[WHAT THE TASK ASKS]: In the records below, find the line with "Universit\'e de Montr\'eal\\" and the line with "Consider a generative". Print both exactly, along with every line between them, and no other line.

^^^^^^^^

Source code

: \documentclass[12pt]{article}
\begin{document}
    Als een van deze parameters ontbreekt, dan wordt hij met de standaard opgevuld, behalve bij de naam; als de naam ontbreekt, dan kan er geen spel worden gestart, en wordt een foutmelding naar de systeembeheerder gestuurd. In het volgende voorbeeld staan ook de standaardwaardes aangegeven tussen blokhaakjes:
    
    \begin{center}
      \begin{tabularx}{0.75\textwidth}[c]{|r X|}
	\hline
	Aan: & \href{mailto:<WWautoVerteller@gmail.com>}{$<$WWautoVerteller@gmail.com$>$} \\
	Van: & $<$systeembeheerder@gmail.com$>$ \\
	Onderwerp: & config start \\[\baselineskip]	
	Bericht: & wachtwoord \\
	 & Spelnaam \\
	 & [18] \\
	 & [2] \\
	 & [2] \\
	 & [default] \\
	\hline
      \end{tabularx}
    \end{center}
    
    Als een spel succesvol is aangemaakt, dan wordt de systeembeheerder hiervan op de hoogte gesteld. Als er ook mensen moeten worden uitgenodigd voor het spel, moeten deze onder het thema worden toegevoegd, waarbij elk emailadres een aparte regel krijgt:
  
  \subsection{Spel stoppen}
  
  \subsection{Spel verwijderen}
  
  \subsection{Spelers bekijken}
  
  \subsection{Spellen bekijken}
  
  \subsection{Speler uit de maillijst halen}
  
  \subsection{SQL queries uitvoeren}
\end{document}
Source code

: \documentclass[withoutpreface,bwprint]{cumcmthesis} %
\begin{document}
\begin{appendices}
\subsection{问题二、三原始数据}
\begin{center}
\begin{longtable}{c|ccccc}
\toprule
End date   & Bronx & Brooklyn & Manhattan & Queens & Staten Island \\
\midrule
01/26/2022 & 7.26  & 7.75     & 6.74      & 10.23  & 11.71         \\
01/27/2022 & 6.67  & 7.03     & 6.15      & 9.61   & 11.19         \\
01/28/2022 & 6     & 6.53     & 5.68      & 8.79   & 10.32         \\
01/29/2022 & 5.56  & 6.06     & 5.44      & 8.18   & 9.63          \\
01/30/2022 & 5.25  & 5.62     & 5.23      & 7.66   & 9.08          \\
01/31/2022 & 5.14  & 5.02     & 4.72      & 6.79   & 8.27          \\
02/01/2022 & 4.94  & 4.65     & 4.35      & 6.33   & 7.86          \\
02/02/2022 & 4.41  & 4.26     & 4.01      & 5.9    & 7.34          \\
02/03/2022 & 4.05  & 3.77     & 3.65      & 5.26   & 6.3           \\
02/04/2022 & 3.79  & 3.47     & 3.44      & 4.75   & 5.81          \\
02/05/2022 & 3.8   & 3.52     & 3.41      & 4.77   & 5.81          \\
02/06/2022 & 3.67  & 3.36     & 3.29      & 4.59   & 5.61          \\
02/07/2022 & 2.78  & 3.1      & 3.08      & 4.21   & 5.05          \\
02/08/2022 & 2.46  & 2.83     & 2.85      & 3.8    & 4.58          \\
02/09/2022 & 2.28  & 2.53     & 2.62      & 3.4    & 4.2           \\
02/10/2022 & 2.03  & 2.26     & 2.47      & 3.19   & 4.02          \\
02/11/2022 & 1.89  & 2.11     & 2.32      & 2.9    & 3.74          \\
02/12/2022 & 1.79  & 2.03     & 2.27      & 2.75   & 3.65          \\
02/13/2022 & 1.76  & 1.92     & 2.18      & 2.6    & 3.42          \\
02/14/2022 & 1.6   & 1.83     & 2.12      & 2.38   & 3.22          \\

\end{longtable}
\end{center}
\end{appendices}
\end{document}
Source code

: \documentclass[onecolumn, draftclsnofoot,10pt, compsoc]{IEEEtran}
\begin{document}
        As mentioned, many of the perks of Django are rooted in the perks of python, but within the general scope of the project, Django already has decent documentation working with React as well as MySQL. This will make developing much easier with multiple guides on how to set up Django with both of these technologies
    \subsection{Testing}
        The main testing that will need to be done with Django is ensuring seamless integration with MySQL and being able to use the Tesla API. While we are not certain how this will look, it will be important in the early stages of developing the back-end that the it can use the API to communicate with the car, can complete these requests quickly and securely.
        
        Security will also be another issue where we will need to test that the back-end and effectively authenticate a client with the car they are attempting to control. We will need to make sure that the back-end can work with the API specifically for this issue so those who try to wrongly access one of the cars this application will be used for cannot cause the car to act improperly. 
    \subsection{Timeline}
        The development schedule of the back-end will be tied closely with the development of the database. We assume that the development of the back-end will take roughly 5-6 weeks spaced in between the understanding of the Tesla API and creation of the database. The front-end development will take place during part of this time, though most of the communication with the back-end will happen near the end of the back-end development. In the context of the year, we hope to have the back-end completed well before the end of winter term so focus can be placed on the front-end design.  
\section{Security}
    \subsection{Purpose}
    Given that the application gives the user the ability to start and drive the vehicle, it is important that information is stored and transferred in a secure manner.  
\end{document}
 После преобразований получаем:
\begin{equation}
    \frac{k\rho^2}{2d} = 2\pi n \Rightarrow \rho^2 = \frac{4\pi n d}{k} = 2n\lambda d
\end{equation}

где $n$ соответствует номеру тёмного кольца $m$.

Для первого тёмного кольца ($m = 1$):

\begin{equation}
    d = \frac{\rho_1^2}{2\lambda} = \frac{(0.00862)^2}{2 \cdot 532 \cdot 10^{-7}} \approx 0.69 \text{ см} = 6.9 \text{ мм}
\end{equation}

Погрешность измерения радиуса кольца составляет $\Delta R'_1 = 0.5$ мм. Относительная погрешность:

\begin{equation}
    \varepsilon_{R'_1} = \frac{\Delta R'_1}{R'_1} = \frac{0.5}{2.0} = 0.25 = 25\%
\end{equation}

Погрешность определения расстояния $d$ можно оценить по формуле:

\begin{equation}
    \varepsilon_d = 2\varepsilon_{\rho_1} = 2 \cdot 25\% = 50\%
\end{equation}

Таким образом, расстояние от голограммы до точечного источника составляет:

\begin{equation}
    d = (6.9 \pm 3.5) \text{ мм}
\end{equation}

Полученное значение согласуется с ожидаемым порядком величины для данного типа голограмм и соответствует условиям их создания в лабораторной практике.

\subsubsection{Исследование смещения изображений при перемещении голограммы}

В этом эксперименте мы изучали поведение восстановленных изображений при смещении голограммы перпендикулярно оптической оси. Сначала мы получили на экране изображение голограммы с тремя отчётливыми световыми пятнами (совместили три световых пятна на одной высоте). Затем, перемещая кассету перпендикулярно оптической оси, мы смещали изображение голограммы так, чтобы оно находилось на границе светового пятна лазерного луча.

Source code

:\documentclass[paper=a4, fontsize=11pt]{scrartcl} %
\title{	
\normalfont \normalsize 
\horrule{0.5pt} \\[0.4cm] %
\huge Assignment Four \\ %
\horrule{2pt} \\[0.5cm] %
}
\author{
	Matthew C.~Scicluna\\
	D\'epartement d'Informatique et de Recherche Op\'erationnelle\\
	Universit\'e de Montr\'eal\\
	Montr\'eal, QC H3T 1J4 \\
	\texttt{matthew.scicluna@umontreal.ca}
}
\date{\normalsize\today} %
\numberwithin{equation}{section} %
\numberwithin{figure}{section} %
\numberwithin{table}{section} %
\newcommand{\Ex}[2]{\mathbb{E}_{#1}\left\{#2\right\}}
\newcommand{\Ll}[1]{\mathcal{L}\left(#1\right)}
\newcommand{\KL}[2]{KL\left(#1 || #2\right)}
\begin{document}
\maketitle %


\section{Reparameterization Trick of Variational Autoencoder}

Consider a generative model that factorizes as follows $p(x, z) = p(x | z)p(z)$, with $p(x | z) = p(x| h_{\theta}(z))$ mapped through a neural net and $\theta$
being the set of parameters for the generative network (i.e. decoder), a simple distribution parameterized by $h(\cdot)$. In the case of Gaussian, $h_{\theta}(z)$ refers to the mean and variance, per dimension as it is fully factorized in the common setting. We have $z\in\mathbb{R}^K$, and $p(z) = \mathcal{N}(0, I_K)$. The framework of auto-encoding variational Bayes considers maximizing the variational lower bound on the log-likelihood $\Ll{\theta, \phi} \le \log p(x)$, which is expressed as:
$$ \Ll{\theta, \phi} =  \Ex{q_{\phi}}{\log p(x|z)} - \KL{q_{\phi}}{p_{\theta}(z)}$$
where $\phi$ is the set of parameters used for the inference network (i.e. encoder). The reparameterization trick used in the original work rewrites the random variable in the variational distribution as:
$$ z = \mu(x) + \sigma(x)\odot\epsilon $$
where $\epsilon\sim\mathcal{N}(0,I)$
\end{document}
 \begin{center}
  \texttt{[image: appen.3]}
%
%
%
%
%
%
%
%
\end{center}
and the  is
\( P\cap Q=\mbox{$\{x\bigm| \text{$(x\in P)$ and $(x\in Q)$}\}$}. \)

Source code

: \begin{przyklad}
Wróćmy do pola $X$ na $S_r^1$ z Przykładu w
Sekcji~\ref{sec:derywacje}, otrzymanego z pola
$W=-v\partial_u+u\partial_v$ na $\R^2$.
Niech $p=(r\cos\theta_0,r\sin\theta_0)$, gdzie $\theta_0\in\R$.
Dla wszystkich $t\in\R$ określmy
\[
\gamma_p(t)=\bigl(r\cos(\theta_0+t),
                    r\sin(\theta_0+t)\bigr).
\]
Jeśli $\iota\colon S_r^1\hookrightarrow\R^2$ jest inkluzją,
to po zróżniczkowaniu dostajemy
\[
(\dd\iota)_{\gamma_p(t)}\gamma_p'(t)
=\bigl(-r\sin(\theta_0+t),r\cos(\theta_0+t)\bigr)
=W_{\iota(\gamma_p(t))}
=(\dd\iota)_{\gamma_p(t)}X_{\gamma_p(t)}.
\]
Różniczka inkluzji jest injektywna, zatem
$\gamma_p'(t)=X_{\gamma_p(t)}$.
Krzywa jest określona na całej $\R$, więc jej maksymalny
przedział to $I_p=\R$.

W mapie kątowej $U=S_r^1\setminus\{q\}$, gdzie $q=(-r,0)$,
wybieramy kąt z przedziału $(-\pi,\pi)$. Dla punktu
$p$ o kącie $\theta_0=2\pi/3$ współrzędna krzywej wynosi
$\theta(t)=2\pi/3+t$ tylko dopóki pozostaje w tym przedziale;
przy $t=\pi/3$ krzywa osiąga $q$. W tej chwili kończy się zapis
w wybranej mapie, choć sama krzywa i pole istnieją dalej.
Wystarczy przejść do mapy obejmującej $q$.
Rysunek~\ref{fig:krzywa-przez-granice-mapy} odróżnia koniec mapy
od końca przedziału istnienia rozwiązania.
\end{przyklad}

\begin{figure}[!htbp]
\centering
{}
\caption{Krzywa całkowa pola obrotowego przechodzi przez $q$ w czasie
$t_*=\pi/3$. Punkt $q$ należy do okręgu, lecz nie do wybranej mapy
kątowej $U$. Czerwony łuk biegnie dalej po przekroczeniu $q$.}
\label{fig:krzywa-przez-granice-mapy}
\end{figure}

^^^^^^^^

[EXPECTED OUTPUT]:
	Universit\'e de Montr\'eal\\
	Montr\'eal, QC H3T 1J4 \\
	\texttt{matthew.scicluna@umontreal.ca}
}
\date{\normalsize\today} %
\numberwithin{equation}{section} %
\numberwithin{figure}{section} %
\numberwithin{table}{section} %
\newcommand{\Ex}[2]{\mathbb{E}_{#1}\left\{#2\right\}}
\newcommand{\Ll}[1]{\mathcal{L}\left(#1\right)}
\newcommand{\KL}[2]{KL\left(#1 || #2\right)}
\begin{document}
\maketitle %


\section{Reparameterization Trick of Variational Autoencoder}

Consider a generative model that factorizes as follows $p(x, z) = p(x | z)p(z)$, with $p(x | z) = p(x| h_{\theta}(z))$ mapped through a neural net and $\theta$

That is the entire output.